Bild: Ablauf von Google Design Sprints
After “Design Thinking”, the “Google Design Sprint” is the new golden calf of innovation. But what is the method really suitable for?

Question: “How long will this task take you?”
Answer: “Not for long, but we don’t know exactly how long.”

If you and your team are entering unfamiliar terrain in projects or need to solve a particularly tricky problem, you might have heard it before. The answer is of course unsatisfactory, because processes usually have a deadline. But be careful! Because it may well be that your team is currently in the flow state. And you should definitely promote this condition.

 

Please do not disturb – we are in the zone!

The team is focused and has worked its way into unknown terrain. The concentration level has increased, and so has the pressure. In the flow state, its members find themselves in a state of shared creativity and are extremely engaged. Therefore, they don’t want to be disturbed.

The flow state

The term “flow” originates from psychologist Mihály Csíkszentmihályi. The concept describes a state of consciousness, in which an increasing challenge meets an equally increasing sense of growing abilities.

Flow is a state of equilibrium that feels very good for people experiencing it. And it can immensely increase productivity .

It is worth exploring the concept of the flow in more detail (doing so, you will come across famous names such as Kurt Hahn and Maria Montessori…), because the solution to real challenges will most often be found in this state.

 

The Flow Model by Mihály Csíkszentmihályi. It is about the balance between challenge and ability.

 

Flow can’t be created on purpose

Getting in a state of flow is a stroke of luck for a project team, but unfortunately the flow state is not stable. If a challenge that the team has to face increases and leads to an overload, the stress level gets too high and the flow state will be destroyed. (And we all know what deadlines might mean in this context.)

Also, it is almost impossible to create a state of flow from the outside. Flow cannot be “made” – you can only create conditions from which it may arise. This applies to individual human performance and even more so to the group. In our project practice, we must therefore take a close look at the conditions that promote or prevent flow. This applies above all to the chosen work processes.

Flow cannot be “made” – you can only create conditions from which it may arise.
Felix Guder

7 favorable conditions for flow:

Schaffer (2013)

 

Iterative processes promote flow

Basically, a team that is able to determine its own tasks and pace of work will reach the state of flow much more easily than a team that moves in a very rigid corset of time and tasks. SCRUM is so successful because it is an agile method that enables the teams to achieve extreme increases in performance. But unfortunately, SCRUM is an implementation method, not a creative framework.

At first glance, design thinking looks promising: teamwork, a prepared process, a high degree of self-determination. It looks ideal, actually. Practical experience shows, however, that Design Thinking provides different challenges for the individual team members during its various phases. While one part of the group feels doesn’t feel particularly challenged by the ideation process, the other part of the group could experience a moment of overstrain. This effect increases the more heterogeneous the team is, and the less clear the time constraints are and the more unknown the goal is. These three factors are, however, based on the theory of Design Thinking’s success factors.

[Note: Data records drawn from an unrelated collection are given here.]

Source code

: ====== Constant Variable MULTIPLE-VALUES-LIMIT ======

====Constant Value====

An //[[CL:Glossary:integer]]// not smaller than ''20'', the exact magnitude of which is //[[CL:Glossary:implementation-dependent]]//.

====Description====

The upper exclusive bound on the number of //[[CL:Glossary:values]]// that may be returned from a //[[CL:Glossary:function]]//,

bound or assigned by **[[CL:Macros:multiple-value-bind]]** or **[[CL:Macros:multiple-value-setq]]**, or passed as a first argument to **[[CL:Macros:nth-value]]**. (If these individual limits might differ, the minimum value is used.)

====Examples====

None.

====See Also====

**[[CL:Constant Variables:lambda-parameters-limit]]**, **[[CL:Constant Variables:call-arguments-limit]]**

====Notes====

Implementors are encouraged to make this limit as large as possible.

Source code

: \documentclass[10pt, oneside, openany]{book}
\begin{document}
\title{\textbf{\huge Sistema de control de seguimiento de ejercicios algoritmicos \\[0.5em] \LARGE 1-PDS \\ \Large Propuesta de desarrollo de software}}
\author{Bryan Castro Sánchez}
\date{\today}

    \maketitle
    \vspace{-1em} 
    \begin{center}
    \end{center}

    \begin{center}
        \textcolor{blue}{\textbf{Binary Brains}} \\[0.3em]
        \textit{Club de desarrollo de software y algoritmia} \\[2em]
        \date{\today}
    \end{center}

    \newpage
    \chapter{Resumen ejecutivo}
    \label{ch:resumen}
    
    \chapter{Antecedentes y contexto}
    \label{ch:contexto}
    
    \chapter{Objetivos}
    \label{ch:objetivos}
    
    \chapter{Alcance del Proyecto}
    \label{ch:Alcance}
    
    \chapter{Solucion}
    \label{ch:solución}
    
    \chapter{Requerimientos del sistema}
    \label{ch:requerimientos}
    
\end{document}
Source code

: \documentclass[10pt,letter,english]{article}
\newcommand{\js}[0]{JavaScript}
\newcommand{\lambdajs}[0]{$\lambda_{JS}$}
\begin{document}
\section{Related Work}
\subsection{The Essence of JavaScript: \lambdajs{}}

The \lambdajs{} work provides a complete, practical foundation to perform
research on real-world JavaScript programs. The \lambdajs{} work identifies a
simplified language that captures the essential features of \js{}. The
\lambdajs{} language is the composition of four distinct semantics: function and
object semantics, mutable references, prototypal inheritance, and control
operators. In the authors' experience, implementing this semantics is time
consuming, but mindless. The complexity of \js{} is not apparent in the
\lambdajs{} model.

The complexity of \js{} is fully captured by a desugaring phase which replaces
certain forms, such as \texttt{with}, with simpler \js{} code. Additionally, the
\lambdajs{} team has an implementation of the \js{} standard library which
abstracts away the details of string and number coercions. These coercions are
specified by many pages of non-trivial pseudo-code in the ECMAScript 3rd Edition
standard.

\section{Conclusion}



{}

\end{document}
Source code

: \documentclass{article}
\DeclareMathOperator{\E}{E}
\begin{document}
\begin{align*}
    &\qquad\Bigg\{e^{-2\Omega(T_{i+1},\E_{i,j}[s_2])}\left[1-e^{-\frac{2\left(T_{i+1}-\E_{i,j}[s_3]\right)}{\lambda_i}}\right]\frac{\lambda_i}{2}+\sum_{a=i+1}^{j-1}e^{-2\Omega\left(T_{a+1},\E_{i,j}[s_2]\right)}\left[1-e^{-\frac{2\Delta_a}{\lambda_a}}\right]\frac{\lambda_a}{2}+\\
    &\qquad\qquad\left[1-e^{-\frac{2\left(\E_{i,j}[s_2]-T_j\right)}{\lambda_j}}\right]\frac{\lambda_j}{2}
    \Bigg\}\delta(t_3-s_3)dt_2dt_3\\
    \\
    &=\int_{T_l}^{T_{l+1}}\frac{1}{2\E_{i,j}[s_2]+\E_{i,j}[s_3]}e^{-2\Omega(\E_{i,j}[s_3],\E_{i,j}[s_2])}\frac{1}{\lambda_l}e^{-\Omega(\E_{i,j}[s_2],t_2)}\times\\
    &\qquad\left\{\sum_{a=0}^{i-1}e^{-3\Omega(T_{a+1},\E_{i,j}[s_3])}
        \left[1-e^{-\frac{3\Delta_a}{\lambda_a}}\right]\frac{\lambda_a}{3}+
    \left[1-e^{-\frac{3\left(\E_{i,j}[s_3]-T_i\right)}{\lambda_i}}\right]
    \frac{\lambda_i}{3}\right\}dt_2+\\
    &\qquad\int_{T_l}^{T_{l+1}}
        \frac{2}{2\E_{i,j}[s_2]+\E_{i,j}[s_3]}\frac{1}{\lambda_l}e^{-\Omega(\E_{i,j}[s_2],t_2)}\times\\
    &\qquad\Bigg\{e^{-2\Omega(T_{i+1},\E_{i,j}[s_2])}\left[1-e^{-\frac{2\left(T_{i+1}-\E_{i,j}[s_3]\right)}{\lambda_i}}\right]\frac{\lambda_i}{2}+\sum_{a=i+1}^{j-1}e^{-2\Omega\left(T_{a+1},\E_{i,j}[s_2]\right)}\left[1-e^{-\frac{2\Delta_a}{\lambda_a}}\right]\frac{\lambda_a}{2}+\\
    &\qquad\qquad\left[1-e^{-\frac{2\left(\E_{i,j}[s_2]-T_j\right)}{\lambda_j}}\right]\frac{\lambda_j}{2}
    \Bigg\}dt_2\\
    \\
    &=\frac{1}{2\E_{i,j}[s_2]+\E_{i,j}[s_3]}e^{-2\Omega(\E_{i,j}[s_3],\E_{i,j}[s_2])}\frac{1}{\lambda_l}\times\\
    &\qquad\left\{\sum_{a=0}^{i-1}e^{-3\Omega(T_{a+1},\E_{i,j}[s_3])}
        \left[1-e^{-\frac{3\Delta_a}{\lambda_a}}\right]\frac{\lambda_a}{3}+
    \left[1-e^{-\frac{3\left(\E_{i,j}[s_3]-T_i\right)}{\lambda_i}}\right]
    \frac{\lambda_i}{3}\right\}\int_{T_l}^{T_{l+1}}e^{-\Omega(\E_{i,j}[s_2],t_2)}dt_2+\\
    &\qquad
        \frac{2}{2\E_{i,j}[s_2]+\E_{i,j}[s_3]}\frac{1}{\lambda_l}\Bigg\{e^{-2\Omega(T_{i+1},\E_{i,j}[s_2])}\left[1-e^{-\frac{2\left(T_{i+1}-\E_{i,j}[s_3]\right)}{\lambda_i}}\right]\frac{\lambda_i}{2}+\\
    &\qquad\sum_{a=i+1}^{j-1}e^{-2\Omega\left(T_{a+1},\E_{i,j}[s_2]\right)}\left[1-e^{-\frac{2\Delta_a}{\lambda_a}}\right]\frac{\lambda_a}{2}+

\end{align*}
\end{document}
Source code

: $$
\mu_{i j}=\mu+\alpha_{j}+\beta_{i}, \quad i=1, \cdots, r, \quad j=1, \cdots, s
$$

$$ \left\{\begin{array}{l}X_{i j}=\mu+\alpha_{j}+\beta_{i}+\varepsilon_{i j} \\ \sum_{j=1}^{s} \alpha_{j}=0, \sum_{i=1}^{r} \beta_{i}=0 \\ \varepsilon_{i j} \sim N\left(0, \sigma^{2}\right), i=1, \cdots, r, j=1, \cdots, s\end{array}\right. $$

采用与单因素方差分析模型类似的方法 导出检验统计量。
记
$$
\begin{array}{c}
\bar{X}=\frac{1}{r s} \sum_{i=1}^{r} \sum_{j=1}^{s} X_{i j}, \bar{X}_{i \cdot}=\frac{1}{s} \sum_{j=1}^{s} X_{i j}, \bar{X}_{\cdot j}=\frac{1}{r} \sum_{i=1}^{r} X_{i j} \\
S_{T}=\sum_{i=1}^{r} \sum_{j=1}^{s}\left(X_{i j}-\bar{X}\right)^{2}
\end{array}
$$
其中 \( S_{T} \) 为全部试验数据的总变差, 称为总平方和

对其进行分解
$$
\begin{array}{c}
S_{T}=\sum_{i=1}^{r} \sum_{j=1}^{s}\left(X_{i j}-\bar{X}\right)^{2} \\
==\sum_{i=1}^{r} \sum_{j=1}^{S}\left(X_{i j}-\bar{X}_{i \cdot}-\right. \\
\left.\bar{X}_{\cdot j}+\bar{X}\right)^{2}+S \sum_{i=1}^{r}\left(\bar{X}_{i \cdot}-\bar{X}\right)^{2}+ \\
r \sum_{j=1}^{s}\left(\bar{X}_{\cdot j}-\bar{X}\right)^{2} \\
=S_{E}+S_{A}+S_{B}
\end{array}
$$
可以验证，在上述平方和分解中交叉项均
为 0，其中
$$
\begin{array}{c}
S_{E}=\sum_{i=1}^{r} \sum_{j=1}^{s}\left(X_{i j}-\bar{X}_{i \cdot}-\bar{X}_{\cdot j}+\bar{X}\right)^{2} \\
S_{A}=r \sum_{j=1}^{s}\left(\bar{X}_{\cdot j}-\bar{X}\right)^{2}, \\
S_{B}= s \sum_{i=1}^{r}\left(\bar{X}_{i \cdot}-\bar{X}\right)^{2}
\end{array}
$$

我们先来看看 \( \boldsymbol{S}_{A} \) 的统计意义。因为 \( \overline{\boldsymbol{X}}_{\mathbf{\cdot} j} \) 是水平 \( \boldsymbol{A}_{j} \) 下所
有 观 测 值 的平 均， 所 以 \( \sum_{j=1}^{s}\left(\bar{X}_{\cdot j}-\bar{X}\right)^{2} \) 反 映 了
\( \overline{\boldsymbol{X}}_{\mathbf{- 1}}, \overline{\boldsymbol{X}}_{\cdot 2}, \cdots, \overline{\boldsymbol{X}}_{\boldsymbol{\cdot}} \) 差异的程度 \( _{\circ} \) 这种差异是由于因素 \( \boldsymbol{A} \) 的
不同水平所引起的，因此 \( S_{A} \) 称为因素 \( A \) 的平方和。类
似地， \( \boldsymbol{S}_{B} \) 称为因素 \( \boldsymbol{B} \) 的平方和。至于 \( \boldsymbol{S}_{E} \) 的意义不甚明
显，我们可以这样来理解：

The absence of flow is therefore a well-known phenomenon of design thinking, which often leads to its rejection.

Google Design Sprints: What do you learn, really? And where is the customer in this process?

 

Google Design Sprints are Design Thinking on Speed

There is a supposedly simple way to increase the performance of design thinking that is heard of everywhere. Of course we are talking about the sprint! Because “sprints”, that sounds fast. Short development cycles increase the pressure; requirements increase, the team performs. The Design Thinking Sprint is born!

10 days, 5 days, cycle is getting shorter. But what does this mean for the output?

Let us recall what feeling overwhelmed: it causes stress, sometimes even fear. But the short time-frame narrows the designers’ fields of vision. In other words, stress severely restricts the scope for design thinking.

 

The structure of Google Design Sprints

Even though Google is one of the most innovative companies in the world Google Design Sprints as a method are even more radical than Design Thinking. And a closer look reveals that the term “design” shouldn’t even be part of the process’ name.

Google Design Sprints organize a team process to solve a problem in 5 days. Yes, in only five days! From problem to prototype testing in front of the customer:

Day 1 (Monday)

Understand

Customers, market, opportunities. Then define a goal.

Day 2 (Tuesday)

Diverge:

Develop solutions and organize customers for the test on Friday.

Day 3 (Wednesday)

Decide:

Which solution should be tested on Friday and how?

Day 4 (Thursday)

Prototype:

Development of the prototype for the test scenario.

Day 5 (Friday)

Validate:

In front of customer, with a convincing prototype.

 

During this week, Google Design Sprints offer a range of tools to help fill the process with life and make it easier. It all sounds very good at first: A prototype within a week… Wow! But let’s face it – no user research, no context, and no empathy? And only one prototype that the customer can judge, but they can’t compare it to others? Is that user centricity?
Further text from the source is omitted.